The answer is yes, of course, because we know that cookies themselves are stored in files.
Type # cookies save Mozilla file example filename = 'cookies_mozilla. TXT' cookie. = HTTP cookiejar. MozillaCookieJar handler = (filename) urllib.request.HTTPCookieProcessor(cookie) opener = urllib.request.build_opener(handler) response = Opener. Open ('http://www.baidu.com') cookie.save(ignore_discard=True, ignore_expires=True) print(' Cookies_mozilla saved successfully ')Copy the code
Here we need to change the CookieJar to Mozilla CookkieJar, which is used for generating files. It is a subclass of the CookieJar that can handle Cookies and file-related events, such as reading and saving Cookies. You can save Cookies in the Mozilla browser’s Cookies format.
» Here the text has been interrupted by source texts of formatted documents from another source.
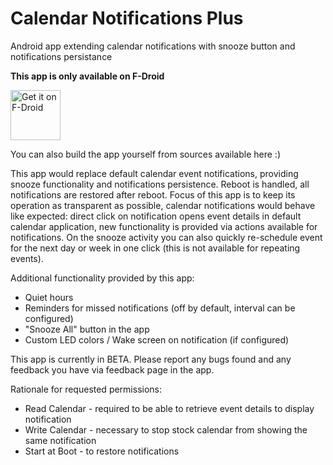 # Calendar Notifications Plus
Android app extending calendar notifications with snooze button and notifications persistance

<b>This app is only available on F-Droid</b>

<a href="https://f-droid.org/repository/browse/?fdid=com.github.quarck.calnotify" target="_blank">
<img src="https://f-droid.org/badge/get-it-on.png" alt="Get it on F-Droid" height="80"/></a>

You can also build the app yourself from sources available here :)

This app would replace default calendar event notifications, providing snooze functionality and notifications persistence. Reboot is handled, all notifications are restored after reboot. Focus of this app is to keep its operation as transparent as possible, calendar notifications would behave like expected: direct click on notification opens event details in default calendar application, new functionality is provided via actions available for notifications.
On the snooze activity you can also quickly re-schedule event for the next day or week in one click (this is not available for repeating events).

Additional functionality provided by this app: 
* Quiet hours
* Reminders for missed notifications (off by default, interval can be configured)
* "Snooze All" button in the app
* Custom LED colors / Wake screen on notification (if configured)

This app is currently in BETA. Please report any bugs found and any feedback you have via feedback page in the app.

Rationale for requested permissions: 
* Read Calendar - required to be able to retrieve event details to display notification
* Write Calendar - necessary to stop stock calendar from showing the same notification 
* Start at Boot - to restore notifications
After running, we can see that a cookies. TXT file is generated in the directory of the current program. The details are as follows:
# Netscape HTTP Cookie File
# http://curl.haxx.se/rfc/cookie_spec.html
# This is a generated file! Do not edit.
.baidu.com TRUE / FALSE 1606703804 BAIDUID 0A7A76A3705A730B35A559B601425953:FG=1
.baidu.com TRUE / FALSE 3722651451 BIDUPSID 0A7A76A3705A730BE64A1F6D826869B5
.baidu.com TRUE / FALSE H_PS_PSSID 1461_21102_30211_30125_26350_30239
.baidu.com TRUE / FALSE 3722651451 PSTM 1575167805
.baidu.com TRUE / FALSE delPer 0
www.baidu.com FALSE / FALSE BDSVRTM 0
www.baidu.com FALSE / FALSE BD_HOME 0Copy the code
Xiaobian is lazy, not screenshots, direct paste results.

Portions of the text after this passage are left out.